E-mails are welcomed--if you have thoughts of your own to share, please send them.

Additional Spinning My Tires editorials can be found on the Archives page.


3/3/04

Back in February of 2003, I wrote about looking to the past to see the future. With that editorial, I was thinking more along the lines of somehow building soul back into the cars, a tangible feeling of quality in every single part.

This month, with the introduction of the Ford GT and the new Cobra show car, I thought to myself, “It looks like Ford’s building the nicest replicas in the world.” What is it about yesterday’s cars that make them such a magnet for today’s designers? Is original design dead, or is it just a passing fad to mine the past for the present?

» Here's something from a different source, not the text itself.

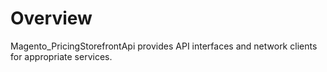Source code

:# Overview

Magento_PricingStorefrontApi provides API interfaces and network clients for appropriate services.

It isn’t just cars, by the way. More than ever, music is leaning on the past. Many of the songs on the radio today are remakes of songs from years ago. As with cars, I wonder if it is simply a lack of creativity, a genuine love for the material, or just simple greed to generate a quick buck. If you have something new to add to an old standard, that’s great. But if you’re just doing a remake that closely resembles the original so you can have a guaranteed hit (because great music remains great no matter how old), well, that just looks like laziness to me.

And clothing—bellbottoms are back, for Pete’s sake! Who would have believe that? Certainly not me, a person who can claim with pride that I was not responsible for dressing myself in the 1970s.

Remember the 50s dream cars? They looked like rocket ships or boats or airplanes and featured bubble tops, turbine-themed everything, and used phrases like jet-age styling to describe the look. Well, the future has arrived, and the cars don’t look much like rocket ships and aren’t powered by turbines and can’t fly. Instead, the future cars look very much like yesterday’s cars and are powered by the good old internal combustion engine. Everything old is new again, eh?

I think the trend really got rolling with the PT Cruiser. It showed up as a show car a few years before you could buy one at your local Chrysler dealer. I remember it, though I don’t really remember it being a huge hit with show goers. It changed somewhat by the time it reached consumers, but I think for the better. And it ignited a fashion statement that rattled the whole industry. Chrysler didn’t plan on building many PTs initially, fearful of public reaction. It turns out that they couldn’t keep up with demand, with early cars commanding up to $10,000 over sticker at some particularly greedy dealerships. The nostalgic look really seemed to touch something with car buyers.

Of course, the Porsche Boxter, Volkswagen New Beetle, then the Ford Thunderbird, the new Mini and the Chevy SSR pickup truck followed. These are not replicas, per se, but recreations for the modern age. But like the PT, sales of all of these vehicles have crashed a few years after their arrival (except the SSR, which hasn’t been around long enough to tank).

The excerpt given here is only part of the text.